To let you understand what the first function is doing - when I supply ids from a csv file to this function get_content_url(), it generates a single link by using the token collected from json response.

How can I apply concurrent.futures within the script in the right way to make the execution faster?

I've tried with:

import requests
import concurrent.futures
from bs4 import BeautifulSoup

base_link = "https://www.some_website.com/{}"
target_link = "https://www.some_website.com/{}"
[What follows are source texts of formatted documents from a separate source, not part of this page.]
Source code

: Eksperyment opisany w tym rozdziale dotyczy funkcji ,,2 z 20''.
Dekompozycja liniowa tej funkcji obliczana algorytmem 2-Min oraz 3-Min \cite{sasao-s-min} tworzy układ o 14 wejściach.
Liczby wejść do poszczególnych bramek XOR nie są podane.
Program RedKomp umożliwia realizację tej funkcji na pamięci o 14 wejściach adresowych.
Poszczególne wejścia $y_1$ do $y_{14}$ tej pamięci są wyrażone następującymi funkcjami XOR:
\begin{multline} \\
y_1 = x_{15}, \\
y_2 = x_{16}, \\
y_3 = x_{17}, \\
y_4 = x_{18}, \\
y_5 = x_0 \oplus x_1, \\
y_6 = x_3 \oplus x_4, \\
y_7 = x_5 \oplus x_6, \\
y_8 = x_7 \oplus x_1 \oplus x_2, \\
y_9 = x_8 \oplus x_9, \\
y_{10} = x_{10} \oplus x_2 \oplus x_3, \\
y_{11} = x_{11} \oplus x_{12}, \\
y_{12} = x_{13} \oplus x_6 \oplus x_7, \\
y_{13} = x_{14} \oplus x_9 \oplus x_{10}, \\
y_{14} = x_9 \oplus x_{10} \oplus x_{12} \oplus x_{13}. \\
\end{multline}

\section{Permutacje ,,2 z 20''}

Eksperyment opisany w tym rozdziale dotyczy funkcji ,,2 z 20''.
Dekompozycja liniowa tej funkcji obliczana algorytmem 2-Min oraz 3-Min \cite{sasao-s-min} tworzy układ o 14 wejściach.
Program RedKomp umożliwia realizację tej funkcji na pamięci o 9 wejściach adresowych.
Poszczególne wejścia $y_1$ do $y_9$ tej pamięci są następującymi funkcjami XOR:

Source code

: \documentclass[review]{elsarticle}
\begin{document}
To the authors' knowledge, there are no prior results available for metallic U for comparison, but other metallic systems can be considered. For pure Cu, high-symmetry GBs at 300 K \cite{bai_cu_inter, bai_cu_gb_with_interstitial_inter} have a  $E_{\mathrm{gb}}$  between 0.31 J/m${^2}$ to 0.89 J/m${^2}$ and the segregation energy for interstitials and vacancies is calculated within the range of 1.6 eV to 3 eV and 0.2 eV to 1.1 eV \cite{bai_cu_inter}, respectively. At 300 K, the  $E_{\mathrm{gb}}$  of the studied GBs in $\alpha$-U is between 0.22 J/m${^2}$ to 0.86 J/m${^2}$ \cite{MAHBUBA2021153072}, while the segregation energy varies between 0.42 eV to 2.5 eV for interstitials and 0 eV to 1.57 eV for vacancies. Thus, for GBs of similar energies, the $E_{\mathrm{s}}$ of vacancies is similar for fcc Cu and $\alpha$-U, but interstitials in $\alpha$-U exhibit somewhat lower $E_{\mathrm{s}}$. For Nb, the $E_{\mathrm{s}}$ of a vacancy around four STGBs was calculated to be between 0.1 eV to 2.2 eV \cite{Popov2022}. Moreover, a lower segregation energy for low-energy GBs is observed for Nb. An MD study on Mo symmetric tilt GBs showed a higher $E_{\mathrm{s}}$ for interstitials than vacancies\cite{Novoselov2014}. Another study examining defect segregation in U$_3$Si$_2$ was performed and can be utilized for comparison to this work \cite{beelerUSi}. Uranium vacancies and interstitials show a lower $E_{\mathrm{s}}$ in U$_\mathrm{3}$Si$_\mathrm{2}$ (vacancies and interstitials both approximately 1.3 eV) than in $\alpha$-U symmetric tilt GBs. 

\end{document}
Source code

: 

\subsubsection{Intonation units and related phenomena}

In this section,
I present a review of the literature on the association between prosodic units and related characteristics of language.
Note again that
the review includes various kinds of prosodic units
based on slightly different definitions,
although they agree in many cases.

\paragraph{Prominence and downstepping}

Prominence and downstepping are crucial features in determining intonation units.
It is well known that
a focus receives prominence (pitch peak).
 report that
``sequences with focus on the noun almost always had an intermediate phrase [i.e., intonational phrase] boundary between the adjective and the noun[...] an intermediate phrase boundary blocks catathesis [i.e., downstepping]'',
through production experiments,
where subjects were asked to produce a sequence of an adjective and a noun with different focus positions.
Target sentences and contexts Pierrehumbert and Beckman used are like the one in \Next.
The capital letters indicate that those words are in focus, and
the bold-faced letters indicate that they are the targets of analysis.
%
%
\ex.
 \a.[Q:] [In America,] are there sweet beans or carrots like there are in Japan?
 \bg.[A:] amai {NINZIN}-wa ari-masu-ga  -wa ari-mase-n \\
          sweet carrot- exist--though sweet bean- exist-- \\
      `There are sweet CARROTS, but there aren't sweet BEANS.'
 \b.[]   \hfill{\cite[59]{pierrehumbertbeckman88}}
def get_content_url(item_id):
    r = requests.get(base_link.format(item_id['id']))
    token = r.json()['token']
    content_url = target_link.format(token)
    yield content_url

def get_content(target_link):
    r = requests.get(target_link)
    soup = BeautifulSoup(r.text,"html.parser")
    try:
        title = soup.select_one("h1#maintitle").get_text(strip=True)
    except Exception: title = ""
    print(title)

if __name__ == '__main__':
    with open("IDS.csv","r") as f:
        reader = csv.DictReader(f)
        with concurrent.futures.ThreadPoolExecutor(max_workers=6) as executor:
            for _id in reader:
                future_to_url = {executor.submit(get_content,item): item for item in get_content_url(_id)}
                concurrent.futures.as_completed(future_to_url)

Solution

  • This might be a bit hard to reproduce, since I don't know what's inside the IDS.csv and a valid url case is missing in your question but here's something to play with:

    import csv
    import random
    
    import requests
    import concurrent.futures
    from bs4 import BeautifulSoup
    
    base_link = "https://www.some_website.com/{}"
    target_link = "https://www.some_website.com/{}"
    
    
    def get_content_url(item_id):
        url = base_link.format(item_id)
        print(f"Requesting {url}...")
        token = requests.get(url).json()['token']
        return target_link.format(token)
    
    
    def get_content(item_id):
        url = get_content_url(item_id)
        print(f"Fetching {url}...")
        r = requests.get(url)
        soup = BeautifulSoup(r.text, "html.parser")
        try:
            title = soup.select_one("h1#maintitle").get_text(strip=True)
            return title
        except Exception as exc:
            return exc
    
    
    def write_fake_ids():
        fake_ids = [
            {"item": "sample_item", "item_id": _} for _ in 
            random.sample(range(1000, 10001), 1000)
        ]
        with open("IDS.csv", "w") as output:
            w = csv.DictWriter(output, fieldnames=fake_ids[0].keys())
            w.writeheader()
            w.writerows(fake_ids)
    
    
    def get_ids():
        with open("IDS.csv") as csv_file:
            ids = csv.DictReader(csv_file)
            yield from (id_ for id_ in ids)
    
    
    if __name__ == '__main__':
        with concurrent.futures.ThreadPoolExecutor(max_workers=6) as executor:
            future_to_url = {
                executor.submit(get_content, id_['item_id']): id_ for id_ in get_ids()
            }
            for future in concurrent.futures.as_completed(future_to_url):
                print(future.result())
    

    I'm mocking the .csv file with write_fake_ids(). You can ignore it or remove it, it doesn't get called anywhere in the code.